21 dicembre


Ho sempre preferito l’albero di Natale al presepio. Anche se potrà sembrare politicamente scorretto, trovo che i presepi rappresentino un qualcosa di immobile. Pastori, Magi, Giuseppe e Maria, bue e asinello messi l’uno in diagonale rispetto all’altro, tutte queste cose stanno lì per non essere toccate fino alla Befana (in realtà il presepe gode di una sua segreta vita spericolata, con crolli di greggi di pecore giù dalla collina o pastori azzoppati dai Natali precedenti e appoggiati instabilmente a un ponte accanto alla Lavandaia, senza la quale il ponte suddetto non ha modo di confutare la sua esistenza). Oltretutto la carta che dovrebbe rappresentare il tipico suolo palestinese –sassi, ciuffi d’erba riarsa e quant’altro- è fatta apposta per far crollare un’altra volta le pecore che sono state fatte transumare dalla collina alla pianura per disperazione. Poi c’è un problema, per così dire, meteorologico. Quando allestivo il presepio –e una volta sono anche riuscita a farlo su tre piani diversi- mi chiedevo che tempo potesse fare in Palestina il 24 dicembre, perchè se per ipotesi faceva freddo come potevo conciliare il cotone idrofilo usato per fare la neve con le palme ai lati della grotta? E i fiumi, gioia e dolore dei presepisti, quanti affluenti bisogna progettare per quanti ponticelli che poi tutti questi affluenti dovevano necessariamente sfociare in una cascata (con l’installazione a tre piani ne usciva fuori quella dell’Iguaçù) Insomma, tanti problemi che mi hanno alla fine portato ad allestire solo l’albero di Natale.

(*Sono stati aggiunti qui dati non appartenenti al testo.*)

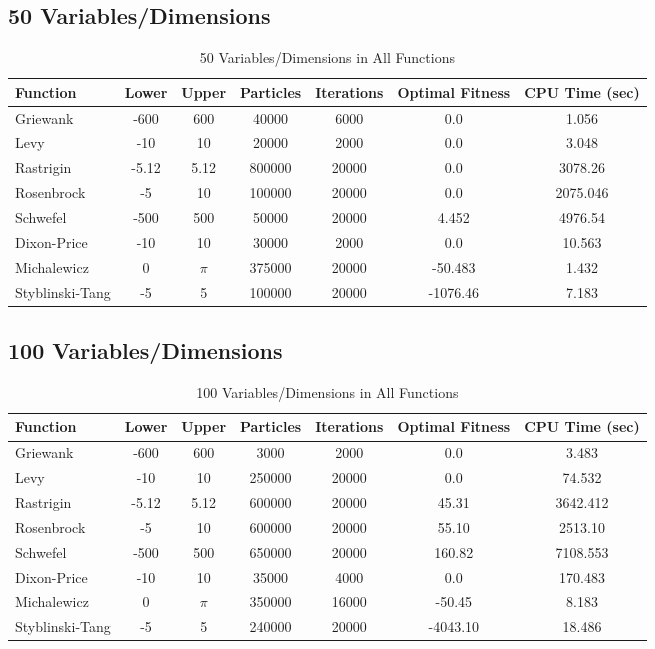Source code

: \documentclass[12pt]{article}
\begin{document}
\subsection{50 Variables/Dimensions}
\begin{table}[H]
    \caption{50 Variables/Dimensions in All Functions}
    \centering
    \begin{tabular}{l c c c c c c}
        \hline
        Function & Lower & Upper & Particles & Iterations & Optimal Fitness & CPU Time (sec) \\
        \hline
        Griewank       & -600  & 600   & 40000  & 6000   & 0.0       & 1.056 \\
        Levy           & -10   & 10    & 20000  & 2000   & 0.0       & 3.048 \\
        Rastrigin      & -5.12 & 5.12  & 800000 & 20000  & 0.0       & 3078.26 \\
        Rosenbrock     & -5    & 10    & 100000 & 20000  & 0.0       & 2075.046 \\
        Schwefel       & -500  & 500   & 50000  & 20000  & 4.452     & 4976.54 \\
        Dixon-Price    & -10   & 10    & 30000  & 2000   & 0.0       & 10.563 \\
        Michalewicz    & 0     & $\pi$ & 375000 & 20000  & -50.483   & 1.432 \\
        Styblinski-Tang & -5   & 5     & 100000 & 20000  & -1076.46  & 7.183 \\
        \hline
    \end{tabular}
\end{table}

\subsection{100 Variables/Dimensions}
\begin{table}[H]
    \caption{100 Variables/Dimensions in All Functions}
    \centering
    \begin{tabular}{l c c c c c c}
        \hline
        Function & Lower & Upper & Particles & Iterations & Optimal Fitness & CPU Time (sec) \\
        \hline
        Griewank       & -600  & 600   & 3000  & 2000   & 0.0       & 3.483 \\
        Levy           & -10   & 10    & 250000 & 20000 & 0.0       & 74.532 \\
        Rastrigin      & -5.12 & 5.12  & 600000 & 20000 & 45.31     & 3642.412 \\
        Rosenbrock     & -5    & 10    & 600000 & 20000 & 55.10     & 2513.10 \\
        Schwefel       & -500  & 500   & 650000 & 20000 & 160.82    & 7108.553 \\
        Dixon-Price    & -10   & 10    & 35000  & 4000  & 0.0       & 170.483 \\
        Michalewicz    & 0     & $\pi$ & 350000 & 16000 & -50.45    & 8.183 \\
        Styblinski-Tang & -5   & 5     & 240000 & 20000 & -4043.10  & 18.486 \\
        \hline
    \end{tabular}
\end{table}
\end{document}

L’albero è più democratico, è accomodante, si lascia piegare in più parti per entrare nella sua scatola, si perde gli aghi, gli vengono riattaccati e non dice niente, si lascia bruciacchiare i rametti con il calore delle lucine intermittenti – quelle che si dovrebbero sostituire con altre lucine di ricambio una volta fulminate, dovrebbero –.L’albero sopporta: puntali che hanno conosciuto tempi migliori (quando alla UPIM le decorazioni avevano il marchio NATALE MAGIC FLASH stampato sopra e nessuno si accorgeva dell’errore grammaticale); palle di plastica con il fermaglio perduto in Australia appese con il laccetto servito a chiudere la confezione del pane in cassetta; babbini natale danzanti e scimmiette regalo di antiche merendine; ghirlande spelacchiate con lo stesso appeal di una vecchia diva sul viale del tramonto; e su tutto, la massa incombente dei CAPELLI D’ANGELO. No, non la pasta, ma quelle frange lunghissime e luccicanti che sembrano sipari presi in prestito a qualche palcoscenico equivoco. Quando, dopo essere stato aperto, decorato, riempito e pimpato a dovere, l’albero viene lentamente trascinato per il corridoio fino a raggiungere l’altro lato della casa. Qui viene sollevato afferrando con mossa scaltra un punto ben preciso del fusto e posto sul tavolino di vetro che fino a cinque minuti prima era il regno incontrastato di un vaso di ceramica con una donna nuda dipinta sopra, sia davanti che dietro (ricordo che mia zia voltava sempre quel vaso in modo da non mostrare il “davanti” della donna). Lì rimarrà fino al 6 gennaio, quando –e già al cinque comincia l’angoscia- si dovranno ripetere tutte le operazioni del 21 dicembre ALL’INVERSO, e soprattutto ripiegare e rimettere il pino –marca ITALPINO- nella scatola, e rimettere questa nell’armadio. Operazione molto simile a quella di legare un vitello durante un rodeo, perché il finto pino ha come sempre assaporato a Natale i suoi Glory Days e non vuole rientrare nella scatola, e si difende facendoti scattare un ramo in piena faccia. Alla fine il pino è messo in condizione di non nuocere con una buona dose di nastro da pacchi. Si dibatte ancora un po’ mugolando nell’armadio. Al prossimo Natale.